Using the data beneath, show every line that includes the word "biomonitoring".

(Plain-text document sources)

#####

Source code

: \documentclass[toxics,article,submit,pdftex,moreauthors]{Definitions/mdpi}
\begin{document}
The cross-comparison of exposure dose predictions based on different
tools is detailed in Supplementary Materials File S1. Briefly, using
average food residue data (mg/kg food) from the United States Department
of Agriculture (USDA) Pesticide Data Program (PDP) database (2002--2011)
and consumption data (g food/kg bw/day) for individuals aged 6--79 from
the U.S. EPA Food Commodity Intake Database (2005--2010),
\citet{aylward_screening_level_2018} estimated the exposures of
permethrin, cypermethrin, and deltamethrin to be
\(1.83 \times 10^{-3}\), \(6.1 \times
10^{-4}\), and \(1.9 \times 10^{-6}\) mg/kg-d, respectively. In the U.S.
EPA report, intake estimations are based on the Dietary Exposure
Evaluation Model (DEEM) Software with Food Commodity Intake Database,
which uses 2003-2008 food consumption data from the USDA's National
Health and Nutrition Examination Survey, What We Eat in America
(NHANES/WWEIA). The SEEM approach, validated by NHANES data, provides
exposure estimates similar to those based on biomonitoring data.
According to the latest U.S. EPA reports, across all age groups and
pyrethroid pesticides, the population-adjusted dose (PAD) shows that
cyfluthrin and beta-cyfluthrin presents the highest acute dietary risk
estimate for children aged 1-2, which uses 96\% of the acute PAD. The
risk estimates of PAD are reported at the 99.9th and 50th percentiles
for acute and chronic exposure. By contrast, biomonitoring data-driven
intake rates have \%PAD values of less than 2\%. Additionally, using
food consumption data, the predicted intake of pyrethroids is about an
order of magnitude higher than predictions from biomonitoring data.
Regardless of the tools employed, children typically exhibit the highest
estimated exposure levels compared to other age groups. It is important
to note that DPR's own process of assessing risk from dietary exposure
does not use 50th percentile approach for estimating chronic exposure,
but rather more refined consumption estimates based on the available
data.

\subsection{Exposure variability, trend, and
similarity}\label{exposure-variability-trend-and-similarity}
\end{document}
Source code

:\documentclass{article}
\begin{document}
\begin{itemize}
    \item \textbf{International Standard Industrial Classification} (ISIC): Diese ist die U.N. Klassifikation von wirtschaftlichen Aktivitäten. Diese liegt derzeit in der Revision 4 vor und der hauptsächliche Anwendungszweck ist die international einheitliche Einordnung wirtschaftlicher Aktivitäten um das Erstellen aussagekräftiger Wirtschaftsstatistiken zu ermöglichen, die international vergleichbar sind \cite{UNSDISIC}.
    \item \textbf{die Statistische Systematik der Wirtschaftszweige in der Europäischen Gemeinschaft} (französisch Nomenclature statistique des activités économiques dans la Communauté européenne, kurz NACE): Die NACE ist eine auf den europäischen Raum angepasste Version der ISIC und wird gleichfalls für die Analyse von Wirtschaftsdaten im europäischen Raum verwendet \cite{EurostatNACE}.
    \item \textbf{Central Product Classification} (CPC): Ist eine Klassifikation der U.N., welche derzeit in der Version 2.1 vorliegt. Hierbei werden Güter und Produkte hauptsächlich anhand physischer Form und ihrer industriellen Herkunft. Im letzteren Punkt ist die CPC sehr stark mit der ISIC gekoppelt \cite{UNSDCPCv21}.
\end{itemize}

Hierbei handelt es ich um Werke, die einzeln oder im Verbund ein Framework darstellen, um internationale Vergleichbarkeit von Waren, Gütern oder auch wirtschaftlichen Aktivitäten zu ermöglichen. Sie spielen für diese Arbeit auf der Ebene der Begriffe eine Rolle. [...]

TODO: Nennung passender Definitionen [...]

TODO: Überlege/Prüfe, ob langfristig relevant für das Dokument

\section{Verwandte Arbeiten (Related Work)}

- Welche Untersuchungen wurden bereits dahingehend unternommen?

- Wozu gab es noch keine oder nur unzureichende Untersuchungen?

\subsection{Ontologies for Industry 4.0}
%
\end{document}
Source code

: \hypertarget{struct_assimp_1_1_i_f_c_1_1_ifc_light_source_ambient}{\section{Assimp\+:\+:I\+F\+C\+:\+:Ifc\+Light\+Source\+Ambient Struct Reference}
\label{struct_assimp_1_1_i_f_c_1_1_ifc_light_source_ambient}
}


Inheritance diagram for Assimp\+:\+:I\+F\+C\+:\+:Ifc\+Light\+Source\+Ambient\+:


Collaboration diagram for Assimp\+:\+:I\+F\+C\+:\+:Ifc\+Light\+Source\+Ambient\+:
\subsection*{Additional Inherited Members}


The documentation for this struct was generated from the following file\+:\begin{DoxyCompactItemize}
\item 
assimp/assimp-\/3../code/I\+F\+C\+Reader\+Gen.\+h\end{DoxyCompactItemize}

#####

* THE ANSWER:
exposure estimates similar to those based on biomonitoring data.
for acute and chronic exposure. By contrast, biomonitoring data-driven
order of magnitude higher than predictions from biomonitoring data.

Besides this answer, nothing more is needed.